With Aurélie Petit (Black Pudding), Inte Gloerich (Visual Methodologies Collective) and Tianyi Zheng (We No Longer Remember How We Got Here)
Workshop: Tools as Craft Knowledge
This session explores tools as archives of craft knowledge, formed through the collaboration between makers, materials and local ecosystems. Drawing on research in Germany and Sweden, it will examine the reconstruction of historical fibre-processing tools as an archival practice. Following a presentation and demonstration, participants will have the opportunity to experience first-hand how knowledge is embedded, shared and sustained through collective making by taking part in a hands-on spindle-making activity.
With Elena Wise
Workshop: Friction as Form
Friction as Form is a practice-based workshop that will explore friction as a narrative principle in digital culture. Contrasting with the platform logic of speed and smoothness, participants will engage with prototypes that introduce glitches, delays and contradictions into scrolling, transcription and video. Through hands-on interaction with their own devices, participants experience digital disruption as a form of crafted storytelling. The session will include collective reflection on how friction can reshape narrative, memory and archiving, as well as how resistant digital experiences can be understood as a form of contemporary craft.
With Aimain Hassani
Roundtable discussion: Craft in Motion: Archiving and Experimentation in Workplaces
This roundtable session will examine how craft is renewed through experimentation, documentation and technology. The Rijksakademie van beeldende kunsten Tech Fellowship rethinks traditional techniques through material research, collaboration and sustainability. TextielLab Amsterdam frames archiving as a dynamic practice that captures the processes of creation, iteration and technological mediation. A case study from ROC Mondriaan will reveal how the reconstruction of frivolité lace can uncover overlooked knowledge and correct misclassification. Craft emerges as a living, evolving practice that is shaped by preservation, innovation and embodied expertise.

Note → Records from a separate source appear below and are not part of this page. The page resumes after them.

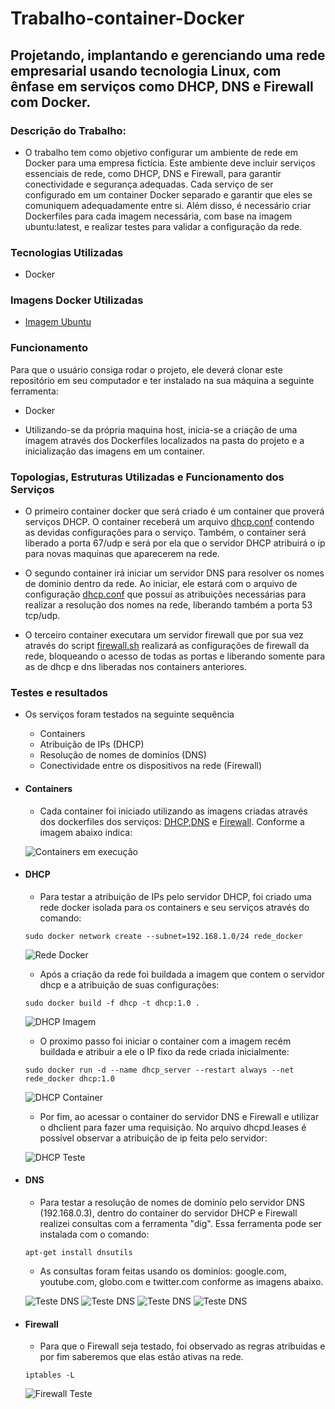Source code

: # Trabalho-container-Docker

## Projetando, implantando e gerenciando uma rede empresarial usando tecnologia Linux, com ênfase em serviços como DHCP, DNS e Firewall com Docker.

### Descrição do Trabalho:

- O trabalho tem como objetivo configurar um ambiente de rede em Docker para uma empresa fictícia. Este ambiente deve incluir serviços essenciais de rede, como DHCP, DNS e Firewall, para garantir conectividade e segurança adequadas. Cada serviço de ser configurado em um container Docker separado e garantir que eles se comuniquem adequadamente entre si. Além disso, é necessário criar Dockerfiles para cada imagem necessária, com base na imagem ubuntu:latest, e realizar testes para validar a configuração da rede.

### Tecnologias Utilizadas

- Docker

### Imagens Docker Utilizadas

- [Imagem Ubuntu](https://hub.docker.com/_/ubuntu)

### Funcionamento

Para que o usuário consiga rodar o projeto, ele deverá clonar este repositório em seu computador e ter instalado na sua máquina a seguinte ferramenta:

- Docker

- Utilizando-se da própria maquina host, inicia-se a criação de uma imagem através dos Dockerfiles localizados na pasta do projeto e a inicialização das imagens em um container.

### Topologias, Estruturas Utilizadas e Funcionamento dos Serviços

- O primeiro container docker que será criado é um container que proverá serviços DHCP. O container receberá um arquivo [dhcp.conf](Projeto/Dockerfiles/dhcpd.conf) contendo as devidas configurações para o serviço. Também, o container será liberado a porta 67/udp e será por ela que o servidor DHCP atribuirá o ip para novas maquinas que aparecerem na rede.

- O segundo container irá iniciar um servidor DNS para resolver os nomes de dominio dentro da rede. Ao iniciar, ele estará com o arquivo de configuração [dhcp.conf](Projeto/Dockerfiles/named.conf.options) que possuí as atribuições necessárias para realizar a resolução dos nomes na rede, liberando também a porta 53 tcp/udp.

- O terceiro container executara um servidor firewall que por sua vez através do script [firewall.sh](Projeto/Dockerfiles/firewall.sh) realizará as configurações de firewall da rede, bloqueando o acesso de todas as portas e liberando somente para as de dhcp e dns liberadas nos containers anteriores.

### Testes e resultados

- Os serviços foram testados na seguinte sequência

  - Containers
  - Atribuição de IPs (DHCP)
  - Resolução de nomes de dominíos (DNS)
  - Conectividade entre os dispositivos na rede (Firewall)

- #### Containers

  - Cada container foi iniciado utilizando as imagens criadas através dos dockerfiles dos serviços: [DHCP](Projeto/Dockerfiles/dhcp),[DNS](Projeto/Dockerfiles/dns) e [Firewall](Projeto/Dockerfiles/firewall). Conforme a imagem abaixo indica:

  ![Containers em execução](img/containers.png)

- #### DHCP

  - Para testar a atribuição de IPs pelo servidor DHCP, foi criado uma rede docker isolada para os containers e seu serviços através do comando:

  ```shell
  sudo docker network create --subnet=192.168.1.0/24 rede_docker
  ```

  ![Rede Docker](img/rede_container.png)

  - Após a criação da rede foi buildada a imagem que contem o servidor dhcp e a atribuição de suas configurações:

  ```shell
  sudo docker build -f dhcp -t dhcp:1.0 .
  ```

  ![DHCP Imagem](img/dhcp_image.png)

  - O proximo passo foi iniciar o container com a imagem recém buildada e atribuir a ele o IP fixo da rede criada inicialmente:

  ```shell
  sudo docker run -d --name dhcp_server --restart always --net rede_docker dhcp:1.0
  ```  

  ![DHCP Container](img/dhcp_container.png)

  - Por fim, ao acessar o container do servidor DNS e Firewall e utilizar o dhclient para fazer uma requisição. No arquivo dhcpd.leases é possível observar a atribuição de ip feita pelo servidor:

  ![DHCP Teste](img/dhcpresq.png)

- #### DNS

  - Para testar a resolução de nomes de dominío pelo servidor DNS (192.168.0.3), dentro do container do servidor DHCP e Firewall realizei consultas com a ferramenta "dig". Essa ferramenta pode ser instalada com o comando:

  ```shell
  apt-get install dnsutils
  ```

  - As consultas foram feitas usando os dominíos: google.com, youtube.com, globo.com e twitter.com conforme as imagens abaixo.

  ![Teste DNS](img/google.png)
  ![Teste DNS](img/youtube.png)
  ![Teste DNS](img/globo.png)
  ![Teste DNS](img/twitter.png)

- #### Firewall

  - Para que o Firewall seja testado, foi observado as regras atribuidas e por fim saberemos que elas estão ativas na rede.

  ```shell
  iptables -L
  ```
    ![Firewall Teste](img/fire.png)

With Damianos Zisimou and Elena Štrok (Rijksakademie) Katja van der Steen (ROC Mondriaan) and Asli Aydin Aksan (TextielLab Amsterdam/Waag FutureLab)
17:00 – 18:00 Closing and Drinks
We will end the day together with music, drinks and conversation.
All day:
The Archive Doctors
Visit our resident Archive Doctors for a one-to-one consultation on how to archive your own work, with the help of our How to Archive Better manuals.
*These afternoon sessions will provide an opportunity to delve deeper into some of the day’s key themes. Participants can choose to attend one workshop or panel discussion per block. Please note that workshop places are limited and will be allocated on a first-come, first-served basis, so kindly register your preference on arrival at the symposium.